Le bouc émissaire va bientôt apparaître, et il pourrait bien porter un costume.
Rédaction : Matti
Traduction : Luffy, Foresight News
Ceci est une histoire tissée de mythes, de légendes et d’analogies historiques, plutôt qu’un récit construit à partir de principes fondamentaux. Dans mon écriture, j’applique constamment la théorie du bouc émissaire de René Girard au domaine des cryptomonnaies ; je vous recommande donc de vous familiariser avec son système théorique avant de plonger plus profondément.
La raison me dit que, à mesure que l’industrie des cryptos mûrit, il devient obsolète de considérer ce secteur à travers le prisme traditionnel des cycles. Pourtant, profondément influencé par la théorie de Girard, je ne peux ignorer les motifs mythologiques qui ressurgissent inlassablement. Quand on tient un marteau entre les mains, tout semble être un clou.

Dans cet article, j’explorerai comment un cycle haussier en cryptomonnaie se déroule en deux actes : le premier marqué par un épisode de « crise mimétique », suivi du second, qui conclut le cycle par une « crise sacrificielle ».
Le premier acte commence par une hausse des prix, générant des désirs mimétiques au sein de toute la communauté. Puis vient un effondrement des prix qui provoque chaos et conflits, une situation symbolique de « chacun pour soi », où des tensions internes dévorent la communauté crypto.
Le deuxième acte résout cette crise initiale par une nouvelle envolée des prix, mettant ainsi fin au cycle global tout en identifiant un bouc émissaire final. Chaque cycle s’achève par l’excès même de ses principes fondateurs, et chaque cycle possède son bouc émissaire.
Cela révèle à la fois une périodicité (« cette fois-ci n’est pas si différente »), mais aussi un progrès linéaire (« cette fois-ci est quand même différente »). À la fin, nous nous retrouvons toujours dans une position nouvelle.
L’effondrement des ICO a plongé Ethereum dans un désert, puis l’été DeFi l’a ressuscité. L’été DeFi a semé le doute sur la capacité du Bitcoin à devenir un actif financiarisé, tandis que MicroStrategy et BlackRock ont restauré la confiance.

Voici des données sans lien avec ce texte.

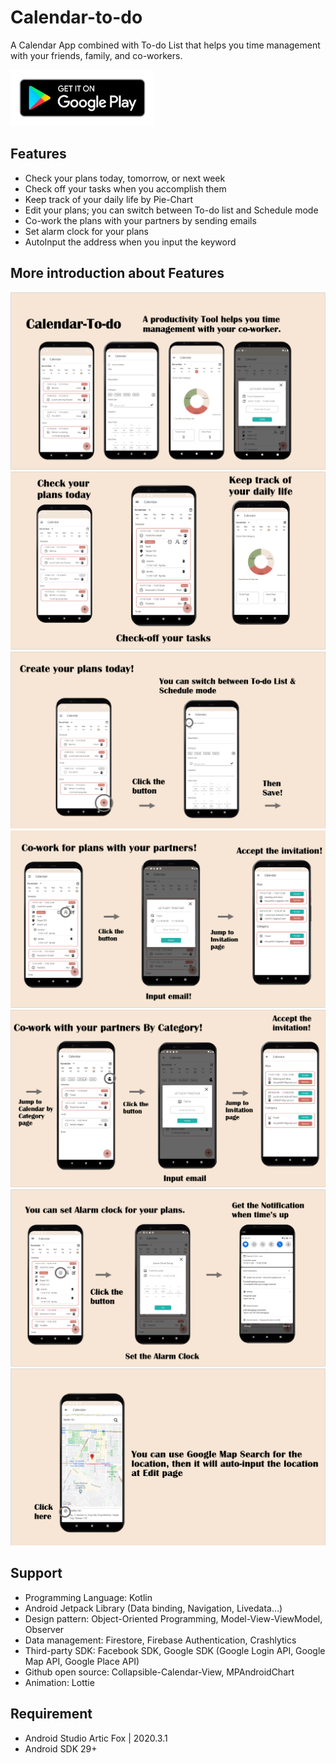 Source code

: # Calendar-to-do
A Calendar App combined with To-do List that helps you time management with your friends, family, 
and co-workers.

<img src="doc/google-play-badge.png" width="230" height="90">

## Features
- Check your plans today, tomorrow, or next week
- Check off your tasks when you accomplish them
- Keep track of your daily life by Pie-Chart
- Edit your plans; you can switch between To-do list and Schedule mode
- Co-work the plans with your partners by sending emails
- Set alarm clock for your plans
- AutoInput the address when you input the keyword

## More introduction about Features
<img src="doc/0.PNG">
<img src="doc/1.PNG">
<img src="doc/2.PNG">
<img src="doc/3.PNG">
<img src="doc/4.PNG">
<img src="doc/5.PNG">
<img src="doc/6.PNG">

## Support
- Programming Language: Kotlin
- Android Jetpack Library (Data binding, Navigation, Livedata...)
- Design pattern: Object-Oriented Programming, Model-View-ViewModel, Observer
- Data management: Firestore, Firebase Authentication, Crashlytics
- Third-party SDK: Facebook SDK, Google SDK (Google Login API, Google Map API, Google Place API)
- Github open source: Collapsible-Calendar-View, MPAndroidChart
- Animation: Lottie

## Requirement
- Android Studio Artic Fox | 2020.3.1
- Android SDK 29+ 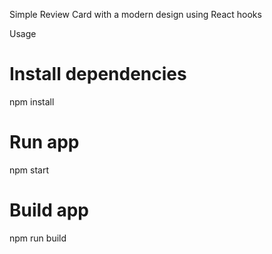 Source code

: Simple Review Card with a modern design using React hooks  


Usage
# Install dependencies
npm install
# Run app
npm start
# Build app
npm run build
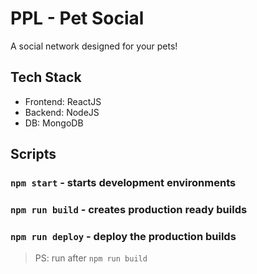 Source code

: # PPL - Pet Social
A social network designed for your pets!

## Tech Stack
- Frontend: ReactJS
- Backend: NodeJS
- DB: MongoDB

## Scripts

### `npm start` - starts development environments
### `npm run build` - creates production ready builds
### `npm run deploy` - deploy the production builds
> PS: run after `npm run build`

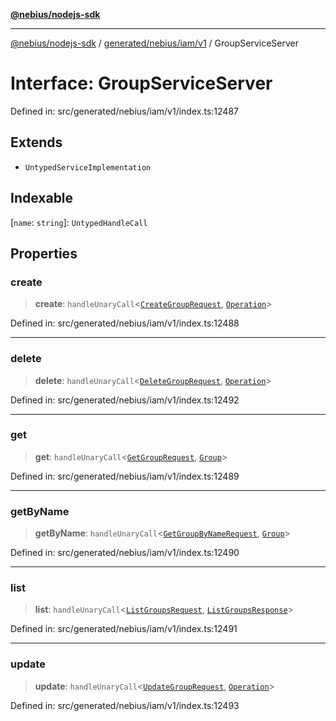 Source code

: [**@nebius/nodejs-sdk**](../../../../../README.md)

---

[@nebius/nodejs-sdk](../../../../../README.md) / [generated/nebius/iam/v1](../README.md) / GroupServiceServer

# Interface: GroupServiceServer

Defined in: src/generated/nebius/iam/v1/index.ts:12487

## Extends

- `UntypedServiceImplementation`

## Indexable

\[`name`: `string`\]: `UntypedHandleCall`

## Properties

### create

> **create**: `handleUnaryCall`\<[`CreateGroupRequest`](CreateGroupRequest.md), [`Operation`](../../../common/v1/interfaces/Operation.md)\>

Defined in: src/generated/nebius/iam/v1/index.ts:12488

---

### delete

> **delete**: `handleUnaryCall`\<[`DeleteGroupRequest`](DeleteGroupRequest.md), [`Operation`](../../../common/v1/interfaces/Operation.md)\>

Defined in: src/generated/nebius/iam/v1/index.ts:12492

---

### get

> **get**: `handleUnaryCall`\<[`GetGroupRequest`](GetGroupRequest.md), [`Group`](Group.md)\>

Defined in: src/generated/nebius/iam/v1/index.ts:12489

---

### getByName

> **getByName**: `handleUnaryCall`\<[`GetGroupByNameRequest`](GetGroupByNameRequest.md), [`Group`](Group.md)\>

Defined in: src/generated/nebius/iam/v1/index.ts:12490

---

### list

> **list**: `handleUnaryCall`\<[`ListGroupsRequest`](ListGroupsRequest.md), [`ListGroupsResponse`](ListGroupsResponse.md)\>

Defined in: src/generated/nebius/iam/v1/index.ts:12491

---

### update

> **update**: `handleUnaryCall`\<[`UpdateGroupRequest`](UpdateGroupRequest.md), [`Operation`](../../../common/v1/interfaces/Operation.md)\>

Defined in: src/generated/nebius/iam/v1/index.ts:12493
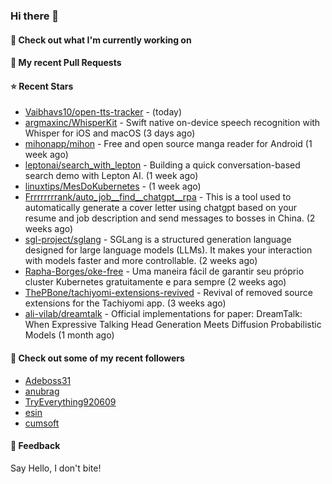 ### Hi there 👋

#### 👷 Check out what I'm currently working on

#### 🔨 My recent Pull Requests


#### ⭐ Recent Stars

- [Vaibhavs10/open-tts-tracker](https://github.com/Vaibhavs10/open-tts-tracker) -  (today)
- [argmaxinc/WhisperKit](https://github.com/argmaxinc/WhisperKit) - Swift native on-device speech recognition with Whisper for iOS and macOS (3 days ago)
- [mihonapp/mihon](https://github.com/mihonapp/mihon) - Free and open source manga reader for Android (1 week ago)
- [leptonai/search_with_lepton](https://github.com/leptonai/search_with_lepton) - Building a quick conversation-based search demo with Lepton AI. (1 week ago)
- [linuxtips/MesDoKubernetes](https://github.com/linuxtips/MesDoKubernetes) -  (1 week ago)
- [Frrrrrrrrank/auto_job__find__chatgpt__rpa](https://github.com/Frrrrrrrrank/auto_job__find__chatgpt__rpa) - This is a tool used to automatically generate a cover letter using chatgpt based on your resume and job description and send messages to bosses in China. (2 weeks ago)
- [sgl-project/sglang](https://github.com/sgl-project/sglang) - SGLang is a structured generation language designed for large language models (LLMs). It makes your interaction with models faster and more controllable. (2 weeks ago)
- [Rapha-Borges/oke-free](https://github.com/Rapha-Borges/oke-free) - Uma maneira fácil de garantir seu próprio cluster Kubernetes gratuitamente e para sempre (2 weeks ago)
- [ThePBone/tachiyomi-extensions-revived](https://github.com/ThePBone/tachiyomi-extensions-revived) - Revival of removed source extensions for the Tachiyomi app.  (3 weeks ago)
- [ali-vilab/dreamtalk](https://github.com/ali-vilab/dreamtalk) - Official implementations for paper: DreamTalk: When Expressive Talking Head Generation Meets Diffusion Probabilistic Models (1 month ago)

#### 👯 Check out some of my recent followers

- [Adeboss31](https://github.com/Adeboss31)
- [anubrag](https://github.com/anubrag)
- [TryEverything920609](https://github.com/TryEverything920609)
- [esin](https://github.com/esin)
- [cumsoft](https://github.com/cumsoft)

#### 💬 Feedback

Say Hello, I don't bite! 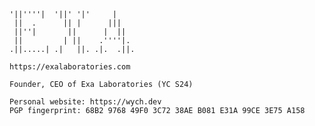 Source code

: 
	'||''''|  '||' '|'     |
	 ||  .      || |      |||
	 ||''|       ||      |  ||
	 ||         | ||    .''''|.
	.||.....| .|   ||. .|.  .||.
 
	https://exalaboratories.com

 	Founder, CEO of Exa Laboratories (YC S24)
 
	Personal website: https://wych.dev
 	PGP fingerprint: 68B2 9768 49F0 3C72 38AE B081 E31A 99CE 3E75 A158
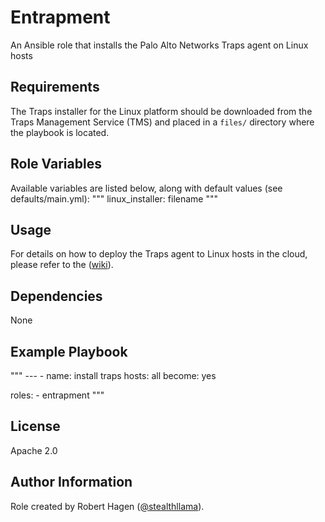 
Entrapment
=========

An Ansible role that installs the Palo Alto Networks Traps agent on Linux hosts

Requirements
------------
The Traps installer for the Linux platform should be downloaded from the Traps Management Service (TMS) and placed in a `files/` directory where the playbook is located.

Role Variables
--------------
Available variables are listed below, along with default values (see defaults/main.yml):
"""
linux_installer: filename
"""

Usage
-----
For details on how to deploy the Traps agent to Linux hosts in the cloud, please refer to the ([wiki](https://github.com/stealthllama/ansible-role-entrapment/wiki)).

Dependencies
------------
None

Example Playbook
----------------
"""
\---
\- name: install traps
  hosts: all
  become: yes

  roles:
  \- entrapment
"""

License
-------

Apache 2.0

Author Information
------------------

Role created by Robert Hagen ([@stealthllama](https://github.com/stealthllama)).
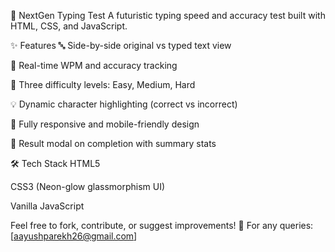 🚀 NextGen Typing Test
A futuristic typing speed and accuracy test built with HTML, CSS, and JavaScript.

✨ Features
🔤 Side-by-side original vs typed text view

🎯 Real-time WPM and accuracy tracking

🧠 Three difficulty levels: Easy, Medium, Hard

💡 Dynamic character highlighting (correct vs incorrect)

📱 Fully responsive and mobile-friendly design

🎉 Result modal on completion with summary stats

🛠 Tech Stack
HTML5

CSS3 (Neon-glow glassmorphism UI)

Vanilla JavaScript

Feel free to fork, contribute, or suggest improvements!
📩 For any queries: [aayushparekh26@gmail.com]
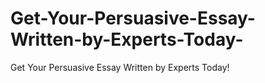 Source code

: # Get-Your-Persuasive-Essay-Written-by-Experts-Today-
Get Your Persuasive Essay Written by Experts Today!
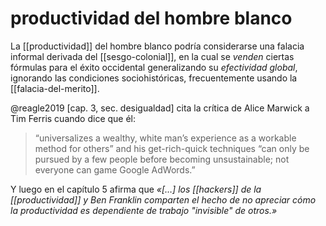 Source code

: # productividad del hombre blanco
La [[productividad]] del hombre blanco podría considerarse una falacia informal derivada del [[sesgo-colonial]], en la cual se *venden* ciertas fórmulas para el éxito occidental generalizando su *efectividad global*, ignorando las condiciones sociohistóricas, frecuentemente usando la [[falacia-del-merito]].

@reagle2019 [cap. 3, sec. desigualdad] cita la crítica de Alice Marwick a Tim Ferris cuando dice que él:

>“universalizes a wealthy, white man’s experience as a workable method for others” and his get-rich-quick techniques “can only be pursued by a few people before becoming unsustainable; not everyone can game Google AdWords.”

Y luego en el capítulo 5 afirma que *«[…] los [[hackers]] de la [[productividad]] y Ben Franklin comparten el hecho de no apreciar cómo la productividad es dependiente de trabajo "invisible" de otros.»*
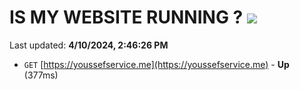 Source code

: # IS MY WEBSITE RUNNING ? [![](https://img.shields.io/static/v1?label=Sponsor&message=%E2%9D%A4&logo=GitHub&color=%23fe8e86)](https://github.com/sponsors/<username>)

Last updated: **4/10/2024, 2:46:26 PM**

- `GET` [https://youssefservice.me](https://youssefservice.me) - **Up** (377ms)
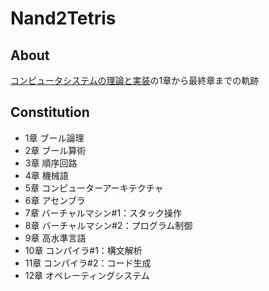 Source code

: # Nand2Tetris

## About
[コンピュータシステムの理論と実装](https://www.nand2tetris.org/)の1章から最終章までの軌跡

## Constitution
- 1章 ブール論理
- 2章 ブール算術
- 3章 順序回路
- 4章 機械語
- 5章 コンピューターアーキテクチャ
- 6章 アセンブラ
- 7章 バーチャルマシン#1：スタック操作
- 8章 バーチャルマシン#2：プログラム制御
- 9章 高水準言語
- 10章 コンパイラ#1：構文解析
- 11章 コンパイラ#2：コード生成
- 12章 オペレーティングシステム
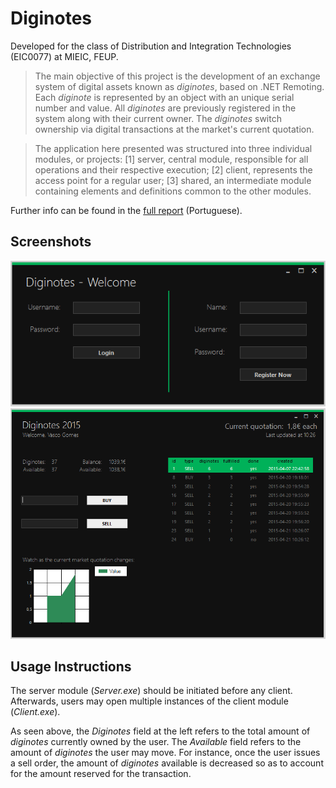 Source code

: # Diginotes

Developed for the class of Distribution and Integration Technologies (EIC0077) at MIEIC, FEUP. 

> The main objective of this project is the development of an exchange system of digital assets known as *diginotes*, based on .NET Remoting. Each *diginote* is represented by an object with an unique serial number and value. All *diginotes* are previously registered in the system along with their current owner. The *diginotes* switch ownership via digital transactions at the market's current quotation. 

> The application here presented was structured into three individual modules, or projects: [1] server, central module, responsible for all operations and their respective execution; [2] client, represents the access point for a regular user; [3] shared, an intermediate module containing elements and definitions common to the other modules.

Further info can be found in the [full report](Docs/report.pdf) (Portuguese).

## Screenshots

![example](Docs/login_screen.PNG)
![example](Docs/app_screen.PNG)

## Usage Instructions

The server module (*Server.exe*) should be initiated before any client. Afterwards, users may open multiple instances of the client module (*Client.exe*).

As seen above, the *Diginotes* field at the left refers to the total amount of *diginotes* currently owned by the user. The *Available* field refers to the amount of *diginotes* the user may move. For instance, once the user issues a sell order, the amount of *diginotes* available is decreased so as to account for the amount reserved for the transaction.
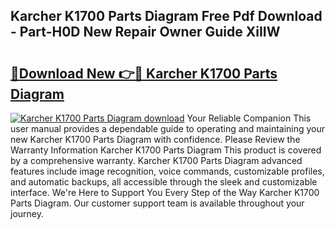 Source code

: ## Karcher K1700 Parts Diagram Free Pdf Download - Part-H0D New Repair Owner Guide XiIIW

# <h2><a href="http://dft6m2.blite.top/?on=Karcher+K1700+Parts+Diagram">🔗Download New 👉🔴 Karcher K1700 Parts Diagram</a></h2>

[![Karcher K1700 Parts Diagram download](https://i.imgur.com/lujVjoI.png)](http://dft6m2.blite.top/?on=Karcher+K1700+Parts+Diagram)
Your Reliable Companion This user manual provides a dependable guide to operating and maintaining your new Karcher K1700 Parts Diagram with confidence. Please Review the Warranty Information Karcher K1700 Parts Diagram This product is covered by a comprehensive warranty. Karcher K1700 Parts Diagram advanced features include image recognition, voice commands, customizable profiles, and automatic backups, all accessible through the sleek and customizable interface. We're Here to Support You Every Step of the Way Karcher K1700 Parts Diagram. Our customer support team is available throughout your journey.
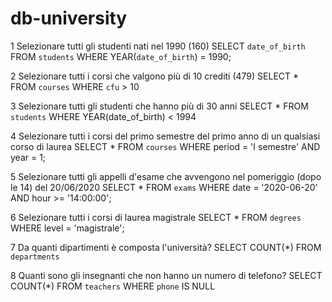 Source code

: # db-university

1
Selezionare tutti gli studenti nati nel 1990 (160)
SELECT `date_of_birth`
FROM `students`
WHERE YEAR(`date_of_birth`) = 1990;

2
Selezionare tutti i corsi che valgono più di 10 crediti (479)
SELECT \*
FROM `courses`
WHERE `cfu` > 10

3
Selezionare tutti gli studenti che hanno più di 30 anni
SELECT \*
FROM `students`
WHERE YEAR(date_of_birth) < 1994

4
Selezionare tutti i corsi del primo semestre del primo anno di un qualsiasi corso di
laurea
SELECT \*
FROM `courses`
WHERE period = 'I semestre' AND year = 1;

5
Selezionare tutti gli appelli d'esame che avvengono nel pomeriggio (dopo le 14) del
20/06/2020
SELECT \*
FROM `exams`
WHERE date = '2020-06-20' AND hour >= '14:00:00';

6
Selezionare tutti i corsi di laurea magistrale
SELECT \*
FROM `degrees`
WHERE level = 'magistrale';

7
Da quanti dipartimenti è composta l'università?
SELECT COUNT(\*)
FROM `departments`

8 Quanti sono gli insegnanti che non hanno un numero di telefono?
SELECT COUNT(\*)
FROM `teachers`
WHERE `phone` IS NULL
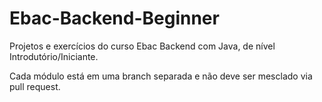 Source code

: # Ebac-Backend-Beginner
Projetos e exercícios do curso Ebac Backend com Java, de nível Introdutório/Iniciante.

Cada módulo está em uma branch separada e não deve ser mesclado via pull request.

Le marché haussier de 2017 était un rallye Ethereum propulsé par les ICO. Ce « monde informatique » s’est transformé en machine à sous. Lorsque les projets ICO ont commencé à vendre massivement les ethers collectés, cette « machine » s’est effondrée sur elle-même, jusqu’à ce que le boom DeFi relance le tout en 2020 — un boom qui s’est terminé par l’implosion de spéculateurs excessivement levés comme Three Arrows Capital et SBF. Le bouc émissaire de 2017 n’était pas très individualisé, mais il existait bel et bien.
En 2017, les projets ICO sur Ethereum étaient à la fois la source de la prospérité et la cause du déclin ; en 2021, les héros de l’été DeFi ont vécu le même parcours. Les meilleurs boucs émissaires sont ceux qui ont apporté richesse et euphorie — comme la fortune issue des ICO Ethereum ou les emprunts fous et émissions de jetons durant la folie DeFi, permettant à leurs participants de devenir millionnaires rien qu’en participant — avant de devenir responsables du déclin.

Les bulles sont un effet secondaire de l’imitation
Les marchés haussiers de 2017 et 2021 se divisent clairement en deux actes, avec une similitude frappante : tous deux ont connu une forte baisse des prix durant l’été — 2017 et 2021. Ces épisodes (courts mais intenses périodes de déclin) interrompent la montée initiale des prix, mais dans le deuxième acte, poussée par de nouveaux leaders du marché, la reprise s’effectue avec la même intensité.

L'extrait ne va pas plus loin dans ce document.